10.4274/tjo.42.44127

  • Sinan Emre
  • Seda H. Vatansever
  • Elgin Türköz
  • Özcan R. Kayıkçıoğlu

Received Date: 29.11.2011 Accepted Date: 06.02.2012 Turk J Ophthalmol 2012;42(3):166-171

Pur­po­se:

The aim of this study was to investigate the expression of different nitric oxide synthases (NOSs) in primary and recurrent pterygia and to investigate the probable role of any nitric oxide synthase on pterygium recurrence.

Ma­te­ri­als and Met­hod:

Specimens of 40 primary pterygia and 10 recurrent pterygia excised during pterygium surgery were included in the study. Also, 15 normal conjunctiva of medial limbus obtained from patients free of pterygia and removed during other ophthalmologic surgeries formed the control group. Specimens were stained with hematoxylin and eosin for general histological and morphologic evaluation. The distribution of n-NOS, e-NOS and i-NOS were analyzed using indirect immunoperoxidase staining.

Re­sults:

Histological evaluation of specimens revealed that the epithelium in primary and recurrent pterygia groups was thicker compared to that in the control group. Immunohistochemical analysis revealed that in both primary pterygium and control groups, immunoreactivity was positive for all NOSs in both epithelium and connective tissue. For recurrent pterygium group, NOS immunoreactivity could be detected moderately for n-NOS in the epithelium and weakly for e-NOS in both epithelium and connective tissue. However, in recurrent pterygium samples, i-NOS immunoreactivity was lacking in both epithelium and connective tissue.

Dis­cus­si­on:

These data are the first to demonstrate that NOS expression may differ between primary and recurrent pterygia. Meanwhile, continuous expression of n-NOS with suppression of i-NOS and e-NOS may be an important step in the recurrence process of pterygia. (Turk J Ophthalmol 2012; 42: 166-71)

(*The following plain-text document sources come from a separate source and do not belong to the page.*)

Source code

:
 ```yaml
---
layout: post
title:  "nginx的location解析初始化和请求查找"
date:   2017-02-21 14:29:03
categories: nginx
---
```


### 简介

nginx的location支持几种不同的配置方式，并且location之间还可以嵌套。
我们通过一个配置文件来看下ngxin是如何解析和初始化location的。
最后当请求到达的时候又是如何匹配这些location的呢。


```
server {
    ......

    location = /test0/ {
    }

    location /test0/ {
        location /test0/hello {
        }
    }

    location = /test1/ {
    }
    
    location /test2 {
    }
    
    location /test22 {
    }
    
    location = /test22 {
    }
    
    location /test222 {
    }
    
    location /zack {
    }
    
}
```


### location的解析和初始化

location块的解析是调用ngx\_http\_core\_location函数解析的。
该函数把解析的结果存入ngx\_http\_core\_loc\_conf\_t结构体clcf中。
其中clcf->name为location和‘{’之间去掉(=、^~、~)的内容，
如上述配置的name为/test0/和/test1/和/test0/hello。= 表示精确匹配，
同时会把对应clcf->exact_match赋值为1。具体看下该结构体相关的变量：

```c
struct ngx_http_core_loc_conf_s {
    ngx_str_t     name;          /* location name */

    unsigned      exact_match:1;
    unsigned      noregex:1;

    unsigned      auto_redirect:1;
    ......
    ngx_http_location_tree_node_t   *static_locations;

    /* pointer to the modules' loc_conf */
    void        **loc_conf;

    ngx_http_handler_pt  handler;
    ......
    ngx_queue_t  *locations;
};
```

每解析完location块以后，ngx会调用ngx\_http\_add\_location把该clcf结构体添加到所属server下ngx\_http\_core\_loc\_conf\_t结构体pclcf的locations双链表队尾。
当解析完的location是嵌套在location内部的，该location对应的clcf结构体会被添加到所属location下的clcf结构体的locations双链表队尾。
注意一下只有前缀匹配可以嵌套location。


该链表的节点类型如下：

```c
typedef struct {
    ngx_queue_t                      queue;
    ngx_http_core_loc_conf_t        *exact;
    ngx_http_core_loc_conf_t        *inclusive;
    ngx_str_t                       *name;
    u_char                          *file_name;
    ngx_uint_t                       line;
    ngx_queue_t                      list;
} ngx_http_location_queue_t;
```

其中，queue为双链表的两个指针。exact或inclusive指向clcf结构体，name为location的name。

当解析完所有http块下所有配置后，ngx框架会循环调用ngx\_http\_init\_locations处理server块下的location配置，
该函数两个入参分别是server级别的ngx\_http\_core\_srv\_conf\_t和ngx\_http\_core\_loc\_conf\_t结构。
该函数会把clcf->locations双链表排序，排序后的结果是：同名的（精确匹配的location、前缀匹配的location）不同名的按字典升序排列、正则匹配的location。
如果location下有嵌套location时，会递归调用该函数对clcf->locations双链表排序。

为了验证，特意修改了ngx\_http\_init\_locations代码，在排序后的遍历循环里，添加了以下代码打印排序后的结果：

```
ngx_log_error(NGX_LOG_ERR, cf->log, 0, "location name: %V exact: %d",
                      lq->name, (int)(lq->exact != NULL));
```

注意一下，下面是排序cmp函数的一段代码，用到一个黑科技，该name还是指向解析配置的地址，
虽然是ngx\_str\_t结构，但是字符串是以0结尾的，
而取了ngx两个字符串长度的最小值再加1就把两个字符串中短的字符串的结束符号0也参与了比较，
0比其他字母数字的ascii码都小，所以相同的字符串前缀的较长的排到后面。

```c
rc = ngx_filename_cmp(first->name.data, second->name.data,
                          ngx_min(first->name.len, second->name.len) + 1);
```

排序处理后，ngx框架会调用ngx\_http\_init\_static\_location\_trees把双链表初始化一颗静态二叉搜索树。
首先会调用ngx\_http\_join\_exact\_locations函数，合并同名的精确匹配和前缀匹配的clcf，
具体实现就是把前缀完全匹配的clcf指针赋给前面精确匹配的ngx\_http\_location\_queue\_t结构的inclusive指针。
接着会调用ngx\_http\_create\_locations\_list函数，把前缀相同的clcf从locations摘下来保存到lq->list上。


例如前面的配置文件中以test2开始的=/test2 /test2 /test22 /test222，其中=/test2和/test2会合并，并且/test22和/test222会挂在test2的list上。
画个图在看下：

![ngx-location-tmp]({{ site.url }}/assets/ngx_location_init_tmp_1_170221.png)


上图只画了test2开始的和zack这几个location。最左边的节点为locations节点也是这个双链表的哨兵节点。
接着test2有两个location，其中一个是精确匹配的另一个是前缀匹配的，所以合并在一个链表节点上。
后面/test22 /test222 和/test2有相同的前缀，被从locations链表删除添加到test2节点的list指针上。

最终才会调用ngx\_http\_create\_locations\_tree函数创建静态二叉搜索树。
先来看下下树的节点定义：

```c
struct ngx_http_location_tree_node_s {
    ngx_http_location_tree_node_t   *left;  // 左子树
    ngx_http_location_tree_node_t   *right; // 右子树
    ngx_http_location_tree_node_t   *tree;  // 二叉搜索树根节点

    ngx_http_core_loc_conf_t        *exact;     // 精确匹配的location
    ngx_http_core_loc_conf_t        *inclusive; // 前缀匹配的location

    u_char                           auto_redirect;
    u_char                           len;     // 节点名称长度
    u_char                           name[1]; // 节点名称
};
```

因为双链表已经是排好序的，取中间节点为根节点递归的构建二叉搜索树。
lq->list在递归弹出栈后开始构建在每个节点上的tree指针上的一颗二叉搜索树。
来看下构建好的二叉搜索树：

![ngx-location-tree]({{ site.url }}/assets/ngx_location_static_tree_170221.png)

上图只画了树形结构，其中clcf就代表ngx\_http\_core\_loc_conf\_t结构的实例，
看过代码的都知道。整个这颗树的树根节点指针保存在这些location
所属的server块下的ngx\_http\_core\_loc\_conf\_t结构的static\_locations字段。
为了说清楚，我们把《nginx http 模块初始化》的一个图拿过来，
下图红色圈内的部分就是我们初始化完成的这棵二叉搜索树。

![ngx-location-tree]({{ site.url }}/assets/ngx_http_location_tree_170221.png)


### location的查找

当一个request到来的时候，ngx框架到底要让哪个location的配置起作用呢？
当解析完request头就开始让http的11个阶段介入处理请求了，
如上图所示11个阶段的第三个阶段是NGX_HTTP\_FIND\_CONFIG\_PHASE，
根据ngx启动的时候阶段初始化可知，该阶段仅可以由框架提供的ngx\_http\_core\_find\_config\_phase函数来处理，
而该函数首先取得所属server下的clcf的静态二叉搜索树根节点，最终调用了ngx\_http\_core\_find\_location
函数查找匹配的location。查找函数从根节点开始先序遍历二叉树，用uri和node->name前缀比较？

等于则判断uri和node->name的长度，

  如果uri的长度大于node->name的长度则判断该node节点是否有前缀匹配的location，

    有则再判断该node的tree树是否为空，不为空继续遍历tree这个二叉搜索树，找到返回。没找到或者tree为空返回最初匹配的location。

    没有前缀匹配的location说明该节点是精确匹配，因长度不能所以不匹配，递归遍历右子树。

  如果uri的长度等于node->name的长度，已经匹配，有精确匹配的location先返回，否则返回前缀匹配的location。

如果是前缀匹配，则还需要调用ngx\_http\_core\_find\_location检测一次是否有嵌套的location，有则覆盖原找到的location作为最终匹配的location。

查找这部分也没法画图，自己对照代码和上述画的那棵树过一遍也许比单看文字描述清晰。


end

Keywords: Nitric oxide, nitric oxide synthase, pterygium, recurrent pterygium

Introduction

Pterygium is growth of fibrovascular tissue onto the cornea that is continuous with the conjunctiva. It occurs in the interpalpebral fissure, usually bilateral and more common at the nasal side.1 It is commonly wing shaped. The centripetally invading pterygium epithelium is associated with stromal overgrowth of fibroblasts and blood vessels which are accompanied by an inflammatory cell infiltrate and an abnormal extracellular matrix accumulation.2 Pterygium causes squamous metaplasia, goblet cell hyperplasia and breakdown of Bowman’s layer in the cornea and is characterized by a hypertrophic-elastotic degenerative connective tissue.3,4

In the etiopathogenesis of pterygium, the role of chronic exposure to ultraviolet light has been shown in several studies.5-7 The typical location of pterygium is explained by corneal focusing of light on the medial limbus, and the alteration of limbal stem cells secondary to chronic UV light exposure has been accepted as the initial biologic event in pterygium pathogenesis.8,9 In addition to UV light, studies in recent years revealed the role of genetic susceptibility,10 anti-apoptotic mechanisms,11 cytokines,12 growth factors,13 matrix metalloproteinases,3 immunologic mechanisms,14 and viral infections15 in the pathogenesis of this disease. However, the development mechanism of pterygium could not be explained completely yet. Recently, a study showed the protective capacity of nitric oxide (NO) against the damage induced by UVA.16

NO is a highly reactive and short-lived molecule produced by the enzyme nitric oxide synthase (NOS) and L-arginine serves as the sole substrate. This reaction is catalyzed by one of the three isoforms of NOS; neuronal NOS (nNOS), endothelial NOS (eNOS) and inducible NOS (iNOS). Each isoform exhibits unique expression patterns and unique mechanisms of regulation. Two of the enzymes (eNOS and nNOS) are always present, however, the iNOS is expressed in cells only after stimulation of the cells with cytokines, microbes, microbial products. While the NO produced by eNOS and nNOS takes role in fundamental physiologic processes like vascular hemostasis and neurotransmission, the NO produced by iNOS has role in regulation of intercellular matrix, and proinflammatory processes like cell death and tissue injury.17 Previously, the potential role of NO and iNOS in the etiopathogenesis of primary pterygium has been studied, but to our knowledge, the probable role of eNOS and nNOS has not been studied in primary pterygium.18,19 Also, up to now, none of NOSs have been studied in recurrent pterygium.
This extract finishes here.